We regret to announce the deaths of Dr. Charles Emerson Beecher, professor of historical geology at Yale University and a member of the governing board of the Sheffield Scientific School; of Dr. Emil Alexander de Schweinitz, chief of the Biochemic Division, U. S. Department of Agriculture; of Arthur William Palmer, D.Sc. (Harvard), head of the Department of Chemistry of the University of Illinois, and of Miss Anna Winlock, computer and assistant in the Harvard College Observatory.

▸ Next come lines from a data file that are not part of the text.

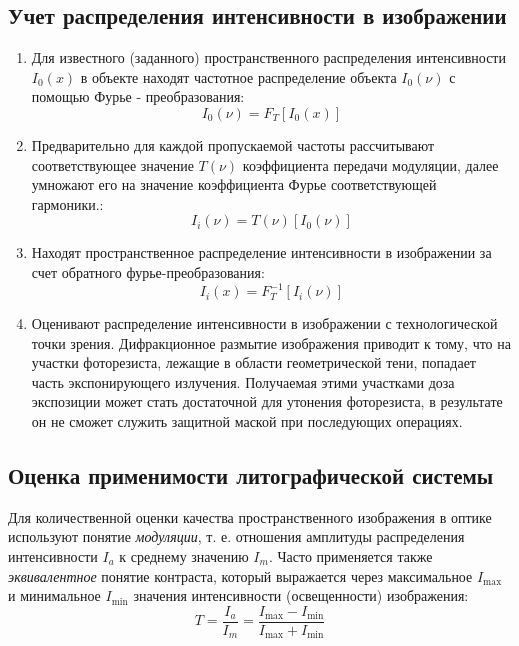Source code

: \documentclass[14pt,a4paper]{extarticle}
\begin{document}
\subsection{Учет распределения интенсивности в изображении}
\begin{enumerate}
	\item Для известного (заданного) пространственного распределения интенсивности $I_0(x)$ в объекте находят частотное распределение объекта  $I_0(\nu)$ с помощью Фурье - преобразования:
	\begin{equation}
		I_0(\nu) = F_T [I_0(x)]
	\end{equation}
	\item Предварительно для каждой пропускаемой частоты рассчитывают соответствующее значение $T(\nu)$ коэффициента передачи модуляции, далее умножают его на значение коэффициента Фурье соответствующей гармоники.:
	\begin{equation}
		I_i(\nu) = T(\nu)[I_0(\nu)]
	\end{equation}

	\item Находят пространственное распределение интенсивности в изображении за счет обратного фурье-преобразования:
	\begin{equation}
		I_i(x) = F_T^{-1} [I_i(\nu)]
	\end{equation}
	\item Оценивают распределение интенсивности в изображении с технологической точки зрения. Дифракционное размытие изображения приводит к тому, что на участки фоторезиста, лежащие в области геометрической тени, попадает часть экспонирующего излучения. Получаемая этими участками доза экспозиции может стать достаточной для утонения фоторезиста, в результате он не сможет служить защитной маской при последующих операциях.
\end{enumerate}
\subsection{Оценка применимости литографической системы}
Для количественной оценки качества пространственного изображения в оптике используют
понятие \textit{модуляции}, т. е. отношения амплитуды распределения интенсивности $I_a$ к среднему
значению $I_m$. Часто применяется также \textit{эквивалентное }понятие контраста, который
выражается через максимальное $I_{\max}$ и минимальное $I_{\min}$ значения интенсивности (освещенности)
изображения:
\begin{equation}\label{eq:contrast}
	T = \frac{I_a}{I_m} = \frac{I_{\max}-I_{\min}}{I_{\max}+I_{\min}}
\end{equation}
\end{document}
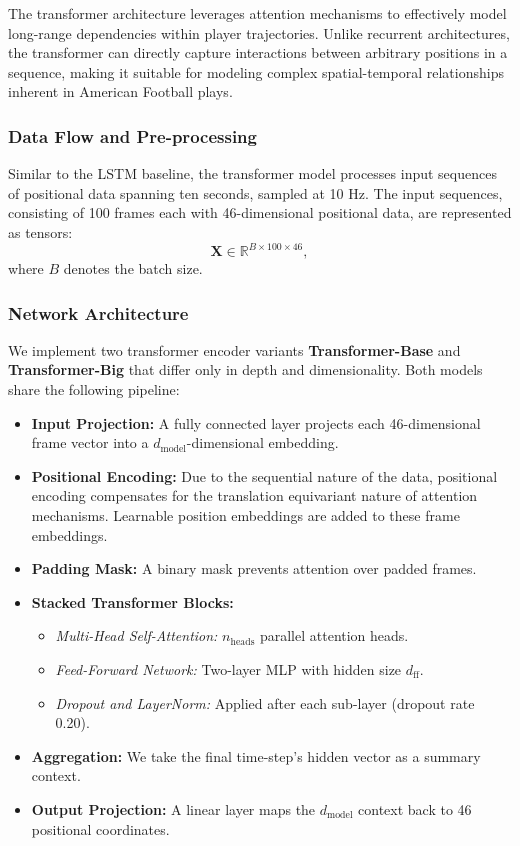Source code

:\documentclass[sigconf]{acmart}
\begin{document}
The transformer architecture leverages attention mechanisms to effectively model long-range dependencies within player trajectories. Unlike recurrent architectures, the transformer can directly capture interactions between arbitrary positions in a sequence, making it suitable for modeling complex spatial-temporal relationships inherent in American Football plays.

\subsubsection{Data Flow and Pre-processing}

Similar to the LSTM baseline, the transformer model processes input sequences of positional data spanning ten seconds, sampled at 10 Hz. The input sequences, consisting of 100 frames each with 46-dimensional positional data, are represented as tensors:
\[
\mathbf{X} \in \mathbb{R}^{B \times 100 \times 46},
\]
where \(B\) denotes the batch size.

\subsubsection{Network Architecture}

We implement two transformer encoder variants \textbf{Transformer-Base} and \textbf{Transformer-Big} that differ only in depth and dimensionality. Both models share the following pipeline:

\begin{itemize}
  \item \textbf{Input Projection:} A fully connected layer projects each 46-dimensional frame vector into a $d_{\text{model}}$-dimensional embedding.
  \item \textbf{Positional Encoding:} Due to the sequential nature of the data, positional encoding compensates for the translation equivariant nature of attention mechanisms. Learnable position embeddings are added to these frame embeddings.
  \item \textbf{Padding Mask:} A binary mask prevents attention over padded frames.
  \item \textbf{Stacked Transformer Blocks:} 
    \begin{itemize}
      \item \textit{Multi-Head Self-Attention:} $n_{\text{heads}}$ parallel attention heads.
      \item \textit{Feed-Forward Network:} Two-layer MLP with hidden size $d_{\text{ff}}$.
      \item \textit{Dropout and LayerNorm:} Applied after each sub-layer (dropout rate 0.20).
    \end{itemize}
  \item \textbf{Aggregation:} We take the final time-step’s hidden vector as a summary context.
  \item \textbf{Output Projection:} A linear layer maps the $d_{\text{model}}$ context back to 46 positional coordinates.
\end{itemize}
\end{document}
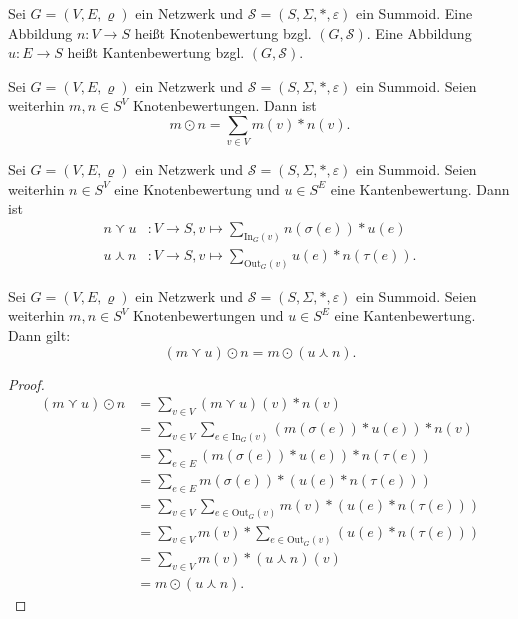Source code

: \documentclass{article}
\begin{document}
\begin{definition}
  Sei $G = (V, E, \varrho)$ ein Netzwerk und
  $\mathcal{S} = (S, \Sigma, \ast, \varepsilon)$ ein Summoid.
  Eine Abbildung $n \colon V \to S$ heißt Knotenbewertung bzgl. $(G, \mathcal{S})$.
  Eine Abbildung $u \colon E \to S$ heißt Kantenbewertung bzgl. $(G, \mathcal{S})$.
\end{definition}

\begin{definition}
  Sei $G = (V, E, \varrho)$ ein Netzwerk und
  $\mathcal{S} = (S, \Sigma, \ast, \varepsilon)$ ein Summoid.
  Seien weiterhin $m, n \in S^V$ Knotenbewertungen.
  Dann ist
  \begin{equation*}
    m \odot n = \sum_{v \in V}m(v) \ast n(v).
   \end{equation*}  
\end{definition}

\begin{definition}
  Sei $G = (V, E, \varrho)$ ein Netzwerk und
  $\mathcal{S} = (S, \Sigma, \ast, \varepsilon)$ ein Summoid.
  Seien weiterhin $n \in S^V$ eine Knotenbewertung
  und $u \in S^E$ eine Kantenbewertung.
  Dann ist
  \begin{align*}
    n \curlyvee u &\colon V \to S, v \mapsto \sum_{\text{In}_G(v)} n(\sigma(e)) \ast u(e) \\
    u \curlywedge n &\colon V \to S, v \mapsto \sum_{\text{Out}_G(v)} u(e) \ast n(\tau(e)).
  \end{align*}
\end{definition}

\begin{theorem}\label{Theorem_KnotenKantenFaltung}
  Sei $G = (V, E, \varrho)$ ein Netzwerk und
  $\mathcal{S} = (S, \Sigma, \ast, \varepsilon)$ ein Summoid.
  Seien weiterhin $m, n \in S^V$ Knotenbewertungen und $u \in S^E$ eine Kantenbewertung.
  Dann gilt:
  \begin{equation*}
    (m \curlyvee u) \odot n = m \odot (u \curlywedge n).
  \end{equation*}
\end{theorem}
\begin{proof}
  \begin{align*}
    (m \curlyvee u) \odot n
    &= \sum_{v \in V}(m \curlyvee u)(v) \ast n(v) \\
    &= \sum_{v \in V}\sum_{e \in \text{In}_G(v)}(m(\sigma(e)) \ast u(e)) \ast n(v) \\
    &= \sum_{e \in E} (m(\sigma(e)) \ast u(e)) \ast n(\tau(e)) \\
    &= \sum_{e \in E} m(\sigma(e)) \ast (u(e) \ast n(\tau(e))) \\
    &= \sum_{v \in V}\sum_{e \in \text{Out}_G(v)} m(v) \ast (u(e) \ast n(\tau(e))) \\
    &= \sum_{v \in V} m(v) \ast \sum_{e \in \text{Out}_G(v)}(u(e) \ast n(\tau(e))) \\
    &= \sum_{v \in V} m(v) \ast (u \curlywedge n)(v) \\
    &= m \odot (u \curlywedge n).
  \end{align*}
\end{proof}
\end{document}
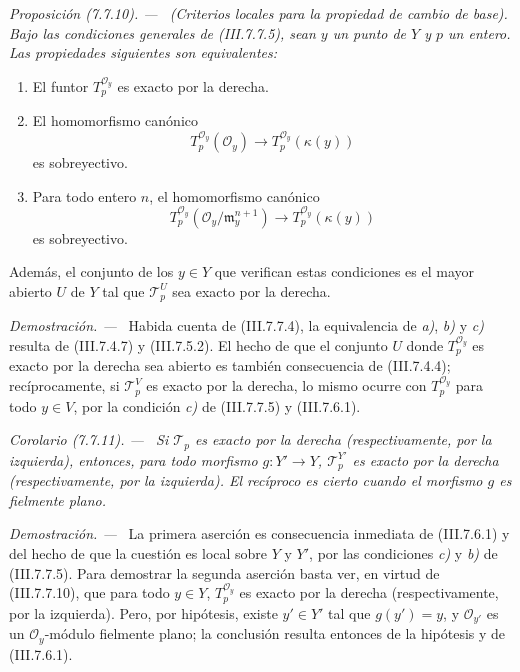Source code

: \documentclass[10pt,oneside]{book}
\newcommand{\kres}{\kappa}
\newcommand{\sref}[2][]{\textup{(#2)}}
\newcommand{\oldpage}[2][]{\setcounter{footnote}{0}\marginpar{\scriptsize\textbf{#1}~|~#2}\ignorespaces}
\newenvironment{proposition}[1][]{\par\medskip\noindent\itshape Proposición (#1). ---\ }{\par}
\newenvironment{corollary}[1][]{\par\medskip\noindent\itshape Corolario (#1). ---\ }{\par}
\newenvironment{proof}{\par\medskip\noindent\textit{Demostración. ---\ }}{\par}
\begin{document}
\begin{proposition}[7.7.10]
\label{III.7.7.10}
\textnormal{(Criterios locales para la propiedad de cambio de base).} Bajo las
condiciones generales de \textup{\sref{III.7.7.5}}, sean $y$ un punto de $Y$ y $p$ un
entero. Las propiedades siguientes son equivalentes:
\begin{enumerate}
  \item[\textup{a)}] El funtor $T_p^{\mathscr O_y}$ es exacto por la derecha.

  \item[\textup{b)}] El homomorfismo canónico
    \[
      T_p^{\mathscr O_y}(\mathscr O_y)
      \longrightarrow
      T_p^{\mathscr O_y}(\kres(y))
    \]
    es sobreyectivo.

  \item[\textup{c)}] Para todo entero $n$, el homomorfismo canónico
    \[
      T_p^{\mathscr O_y}
      (\mathscr O_y/\mathfrak m_y^{n+1})
      \longrightarrow
      T_p^{\mathscr O_y}(\kres(y))
    \]
    es sobreyectivo.
\end{enumerate}
Además, el conjunto de los $y\in Y$ que verifican estas condiciones es el
mayor abierto $U$ de $Y$ tal que $\mathscr T_p^U$ sea exacto por la derecha.
\end{proposition}

\begin{proof}
Habida cuenta de \sref{III.7.7.4}, la equivalencia de \emph{a)}, \emph{b)} y \emph{c)} resulta de
\sref{III.7.4.7} y \sref{III.7.5.2}. El hecho de que el conjunto $U$ donde
$T_p^{\mathscr O_y}$ es exacto por la derecha sea abierto es también
consecuencia de \sref{III.7.4.4}; recíprocamente, si $\mathscr T_p^V$ es exacto
por la derecha, lo mismo ocurre con $T_p^{\mathscr O_y}$ para todo $y\in V$,
por la condición \emph{c)} de \sref{III.7.7.5} y \sref{III.7.6.1}.
\end{proof}

\begin{corollary}[7.7.11]
\label{III.7.7.11}
Si $\mathscr T_p$ es exacto por la derecha \textup{(respectivamente,} por la izquierda\textup{)},
entonces, para todo morfismo $g:Y'\to Y$, $\mathscr T_p^{Y'}$ es exacto por la
derecha \textup{(respectivamente,} por la izquierda\textup{)}. El recíproco es cierto cuando el
morfismo $g$ es fielmente plano.
\end{corollary}

\oldpage[III]{204}
\begin{proof}
La primera aserción es consecuencia inmediata de \sref{III.7.6.1} y del hecho
de que la cuestión es local sobre $Y$ y $Y'$, por las condiciones \emph{c)} y \emph{b)} de
\sref{III.7.7.5}. Para demostrar la segunda aserción basta ver, en virtud de
\sref{III.7.7.10}, que para todo $y\in Y$, $T_p^{\mathscr O_y}$ es exacto por
la derecha (respectivamente, por la izquierda). Pero, por hipótesis, existe
$y'\in Y'$ tal que $g(y')=y$, y $\mathscr O_{y'}$ es un
$\mathscr O_y$-módulo fielmente plano; la conclusión resulta entonces de la
hipótesis y de \sref{III.7.6.1}.
\end{proof}
\end{document}
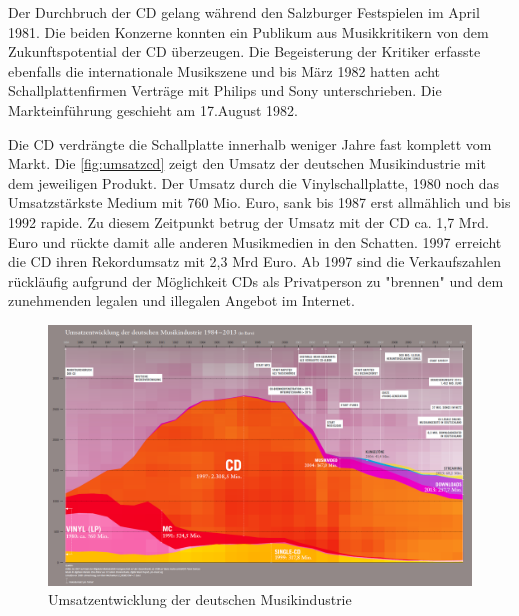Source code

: Der Durchbruch der CD gelang während den Salzburger Festspielen im April 1981.
Die beiden Konzerne konnten ein Publikum aus Musikkritikern von dem
Zukunftspotential der CD überzeugen. Die Begeisterung der Kritiker erfasste
ebenfalls die internationale Musikszene und bis März 1982 hatten acht
Schallplattenfirmen Verträge mit Philips und Sony unterschrieben. Die
Markteinführung geschieht am 17.August 1982. \cite{cuz}

Die CD verdrängte die Schallplatte innerhalb weniger Jahre fast komplett vom
Markt. Die \autoref{fig:umsatzcd} zeigt den Umsatz der deutschen Musikindustrie
mit dem jeweiligen Produkt. Der Umsatz durch die Vinylschallplatte, 1980 noch
das Umsatzstärkste Medium mit 760 Mio. Euro, sank bis 1987 erst allmählich und
bis 1992 rapide. Zu diesem Zeitpunkt betrug der Umsatz mit der CD ca. 1,7 Mrd.
Euro und rückte damit alle anderen Musikmedien in den Schatten. 1997 erreicht
die CD ihren Rekordumsatz mit 2,3 Mrd Euro. Ab 1997 sind die Verkaufszahlen
rückläufig aufgrund der Möglichkeit CDs als Privatperson zu
"brennen" und dem zunehmenden legalen und
illegalen Angebot im Internet.

\begin{figure}[h]
  \begin{center}
      \begin{minipage}[t]{\textwidth}
        \begin{center}
            \includegraphics[width=\textwidth]{Bilder/Optische_Datentraeger_Die_Compact_Disc/Geschichte/umsatzcd.png}
            \caption[Umsatzentwicklung der deutschen Musikindustrie \newline \url{http://www.musikindustrie.de/uploads/media/140325\_BVMI\_2013\_Jahrbuch\_ePaper\_V02.pdf} S. 7 (zuletzt aufgerufen am 03.08.2015)]{Umsatzentwicklung der deutschen Musikindustrie}
            \label{fig:umsatzcd}
        \end{center}
      \end{minipage}
  \end{center}
\end{figure}

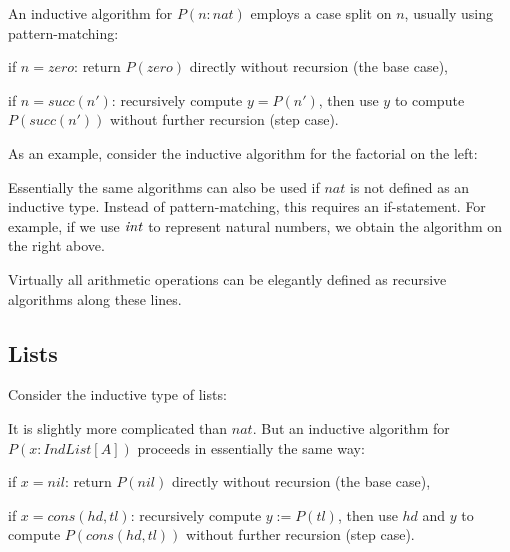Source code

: An inductive algorithm for $P(n:nat)$ employs a case split on $n$, usually using pattern-matching:
\begin{compactitem}
 \item if $n=zero$: return $P(zero)$ directly without recursion (the base case),
 \item if $n=succ(n')$: recursively compute $y=P(n')$, then use $y$ to compute $P(succ(n'))$ without further recursion (step case).
\end{compactitem}

As an example, consider the inductive algorithm for the factorial on the left:
\newpage
\begin{multicols}{2}
\begin{acode}
\end{acode}
\columnbreak
\begin{acode}
\end{acode}
\end{multicols}

Essentially the same algorithms can also be used if $nat$ is not defined as an inductive type.
Instead of pattern-matching, this requires an if-statement.
For example, if we use $\mathit{int}$ to represent natural numbers, we obtain the algorithm on the right above.
\medskip

Virtually all arithmetic operations can be elegantly defined as recursive algorithms along these lines.

\subsection{Lists}

Consider the inductive type of lists:
\begin{acode}
\end{acode}

It is slightly more complicated than $nat$.
But an inductive algorithm for $P(x:IndList[A])$ proceeds in essentially the same way:
\begin{compactitem}
 \item if $x=nil$: return $P(nil)$ directly without recursion (the base case),
 \item if $x=cons(hd,tl)$: recursively compute $y:=P(tl)$, then use $hd$ and $y$ to compute $P(cons(hd,tl))$ without further recursion (step case).
\end{compactitem}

Dr. David Duncan, having been entrusted by the late Mr. Herbert Spencer with the writing of his biography, will be obliged to persons who may possess letters from him of value if they will kindly lend them for the purpose of such biograpny. All letters addressed to Dr. D. Duncan, care of H. R. Tedder, Esq., secretary, the Athenaeum, Pall-mall, London, S. W., will be carefully preserved and returned in due course to their owners. Mr. Spencer's autobiography will be published by Messrs. D. Appleton & Co., on March 25.

The steamship Princess Irene, bringing the remains of James Smithson, arrived in New York on January 20. These were transferred to the Dolphin of the U. S. Navy and taken to Washington. They have been deposited in the Smithsonian Institution until arrangements can be made for suitable burial in the grounds of the institution and the erection of a monument. The remains were brought to this country by Dr. A. Graham Bell, at whose instance the regents arranged for the removal, owing to the fact that the English cemetery at Genoa in which Smithson was buried was to be abandoned.

At the annual meeting of the Royal Astronomical Society on February 12, Ambassador Choate received the society's gold medal on behalf of Professor George E. Hale, of the Yerkes Observatory.—The Lalande prize in astronomy has been conferred upon Director W. W. Campbell, of the Lick Observatory, by the Paris Academy of Sciences.—The French minister of public instruction and fine arts has conferred the degree of officer of public instruction upon Dr. Lester F. Ward for his scientific and sociological works.